Wednesday, October 30, 2013

Europe a Prophecy 9




Commons Wikipedia
America 9





PLATE 9
Enitharmon slept,                                                
Eighteen hundred years: Man was a Dream!
The night of Nature and their harps unstrung:
She slept in middle of her nightly song,
Eighteen hundred years, a female dream!
             _______________________________ 

Shadows of men in fleeting bands upon the winds:                
Divide the heavens of Europe:
Till Albions Angel smitten with his own plagues fled with his
     bands
The cloud bears hard on Albions shore:                           
Fill'd with immortal demons of futurity:
In council gather the smitten Angels of Albion
The cloud bears hard upon the council house; down rushing
On the heads of Albions Angels.

One hour they lay buried beneath the ruins of that hall;
But as the stars rise from the salt lake they arise in pain,     
In troubled mists o'erclouded by the terrors of strugling times.
(Erdman 63)

About the Text

Eighteen hundred years, a female dream!: Blake sums up history of 'Christianity'.

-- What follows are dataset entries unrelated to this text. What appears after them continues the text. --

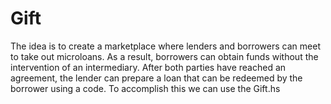 # Gift
The idea is to create a marketplace where lenders and borrowers can meet to take out microloans. 
As a result, borrowers can obtain funds without the intervention of an intermediary. 
After both parties have reached an agreement, the lender can prepare a loan that can be redeemed by the borrower using a code. 
To accomplish this we can use the  Gift.hs

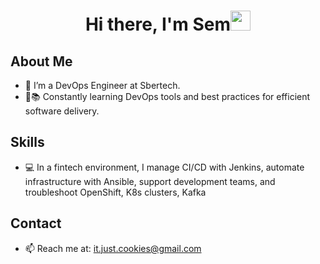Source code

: <h1 align="center">Hi there, I'm Sem<img src="https://github.com/blackcater/blackcater/raw/main/images/Hi.gif"/ height="32" width="32"></h1>

## About Me
- 🔭 I’m a DevOps Engineer at Sbertech.<br>
- 🚀📚 Constantly learning DevOps tools and best practices for efficient software delivery.<br>

## Skills
- 💻 In a fintech environment, I manage CI/CD with Jenkins, automate infrastructure with Ansible, support development teams, and troubleshoot OpenShift, K8s clusters, Kafka<br>

## Contact
- 📫 Reach me at: [it.just.cookies@gmail.com](mailto:it.just.cookies@gmail.com)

Till Albions Angel: the 'till' brings us up to Blake's day.

Angels of Albion: multiple angels represent the government in the 'council house'
"One hour they lay" ???

About the Image

Works shows images with marked differences in the color ot the two portions.
A gigantic 'S' beginning at the upper left divides the Image into upper and lower portions.
The general shape of the image suggests that we have to do with a dream.
In the upper half are two figures; Erdman (Illuminated Blake p.167) calls them "fairies... 

He spoke of an 'S curve' of ripe grain". (How he gets ripe grain I don't know; explain it to us.)
Other images in Works show pronounced differences in the color of the two portions.

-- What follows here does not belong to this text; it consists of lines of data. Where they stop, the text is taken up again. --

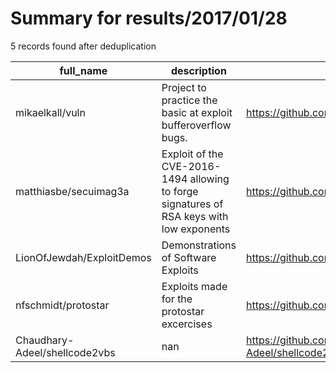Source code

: 
# Summary for results/2017/01/28
    
5 records found after deduplication

| full_name | description | html_url | matched_list | matched_count | pushed_at | size | stargazers_count | language | forks_count |
|-------------------------------|------------------------------------------------------------------------------------------|--------------------------------------------------|----------------|-----------------|---------------------------|--------|--------------------|------------|---------------|
| mikaelkall/vuln | Project to practice the basic at exploit bufferoverflow bugs. | https://github.com/mikaelkall/vuln | ['exploit'] | 1 | 2017-01-28 21:08:06+00:00 | 92 | 9 | Python | 4 |
| matthiasbe/secuimag3a | Exploit of the CVE-2016-1494 allowing to forge signatures of RSA keys with low exponents | https://github.com/matthiasbe/secuimag3a | ['exploit'] | 1 | 2017-01-28 13:31:36+00:00 | 10873 | 1 | Python | 2 |
| LionOfJewdah/ExploitDemos | Demonstrations of Software Exploits | https://github.com/LionOfJewdah/ExploitDemos | ['exploit'] | 1 | 2017-01-28 22:47:52+00:00 | 14 | 0 | Makefile | 0 |
| nfschmidt/protostar | Exploits made for the protostar excercises | https://github.com/nfschmidt/protostar | ['exploit'] | 1 | 2017-01-28 16:43:35+00:00 | 5 | 1 | Python | 0 |
| Chaudhary-Adeel/shellcode2vbs | nan | https://github.com/Chaudhary-Adeel/shellcode2vbs | ['shellcode'] | 1 | 2017-01-28 06:23:22+00:00 | 0 | 0 | nan | 0 |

The lower half contains the Text, announced by a flower (Lilly?) at the middle right where the
big  'S' makes its turn down.

The first five lines are separated by strange figures from the rest of the text.

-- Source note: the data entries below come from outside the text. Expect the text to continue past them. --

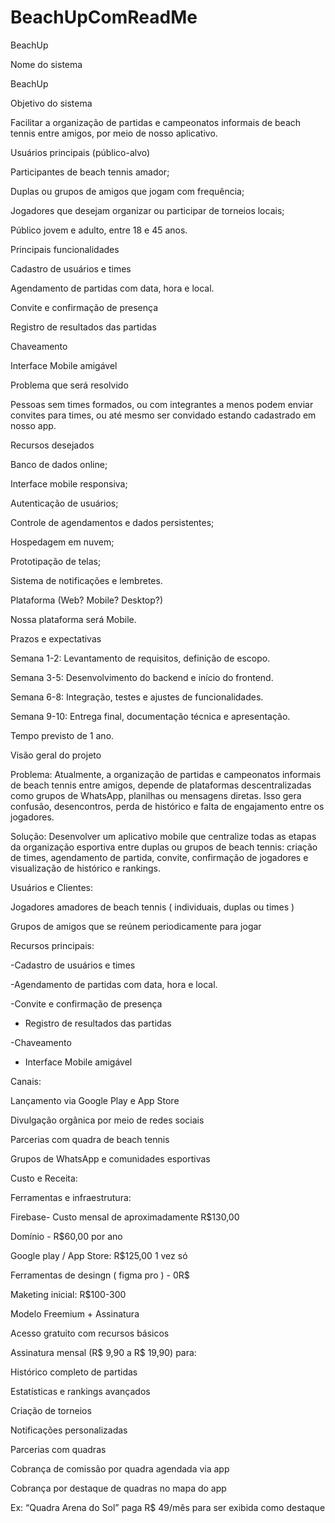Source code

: # BeachUpComReadMe

BeachUp 

Nome do sistema 


BeachUp 
 

Objetivo do sistema 

Facilitar a organização de partidas e campeonatos informais de beach tennis entre amigos, por meio de nosso aplicativo. 


Usuários principais (público-alvo) 


Participantes de beach tennis amador; 

Duplas ou grupos de amigos que jogam com frequência; 

Jogadores que desejam organizar ou participar de torneios locais; 

Público jovem e adulto, entre 18 e 45 anos. 


Principais funcionalidades 


Cadastro de usuários e times 

Agendamento de partidas com data, hora e local. 

Convite e confirmação de presença 

Registro de resultados das partidas 

Chaveamento  

Interface Mobile amigável 

 

Problema que será resolvido 

Pessoas sem times formados, ou com integrantes a menos podem enviar convites para times, ou até mesmo ser convidado estando cadastrado em nosso app. 

 

Recursos desejados 

 

Banco de dados online; 

Interface mobile responsiva; 

Autenticação de usuários; 

Controle de agendamentos e dados persistentes; 

Hospedagem em nuvem; 

Prototipação de telas; 

Sistema de notificações e lembretes. 

 

Plataforma (Web? Mobile? Desktop?) 

 

Nossa plataforma será Mobile. 



Prazos e expectativas 


Semana 1-2: Levantamento de requisitos, definição de escopo. 


Semana 3-5: Desenvolvimento do backend e início do frontend. 


Semana 6-8: Integração, testes e ajustes de funcionalidades.
 

Semana 9-10: Entrega final, documentação técnica e apresentação. 


Tempo previsto de 1 ano. 

 

Visão geral do projeto 

 

Problema: Atualmente, a organização de partidas e campeonatos informais de beach tennis entre amigos, depende de plataformas descentralizadas como grupos de WhatsApp, planilhas ou mensagens diretas. Isso gera confusão, desencontros, perda de histórico e falta de engajamento entre os jogadores. 

 

Solução: Desenvolver um aplicativo mobile que centralize todas as etapas da organização esportiva entre duplas ou grupos de beach tennis: criação de times, agendamento de partida, convite, confirmação de jogadores e visualização de histórico e rankings. 

 

Usuários e Clientes:  

 

Jogadores amadores de beach tennis ( individuais, duplas ou times ) 

Grupos de amigos que se reúnem periodicamente para jogar 

 

Recursos principais: 

 

-Cadastro de usuários e times 

-Agendamento de partidas com data, hora e local. 

-Convite e confirmação de presença 

- Registro de resultados das partidas 

-Chaveamento  

- Interface Mobile amigável 

 
Canais: 
 

Lançamento via Google Play e App Store 

Divulgação orgânica por meio de redes sociais 

Parcerias com quadra de beach tennis 

Grupos de WhatsApp e comunidades esportivas  

 

Custo e Receita: 

Ferramentas e infraestrutura: 

Firebase- Custo mensal de aproximadamente R$130,00 

Domínio - R$60,00 por ano 

Google play / App Store: R$125,00 1 vez só  

Ferramentas de desingn ( figma pro ) - 0R$ 

Maketing inicial: R$100-300 

  

Modelo Freemium + Assinatura 

 

Acesso gratuito com recursos básicos 

Assinatura mensal (R$ 9,90 a R$ 19,90) para: 

Histórico completo de partidas 

Estatísticas e rankings avançados 

Criação de torneios 

Notificações personalizadas 

 

Parcerias com quadras 

Cobrança de comissão por quadra agendada via app 

Cobrança por destaque de quadras no mapa do app 

Ex: “Quadra Arena do Sol” paga R$ 49/mês para ser exibida como destaque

The Illustration description  of Works sees the C for the lower portion of the Image. In the bottom
it reveals grain stems that go beyond the C and through to the rest of the S.  The female has a horn; her male companion also blows a trumpet.

To Blake the trumpets represent the course of the last 18 centuries. The black spots of the grain seem to come from the trumpets.

Blake is telling us of the misery: war, famine, plague, etc that have characterized our world.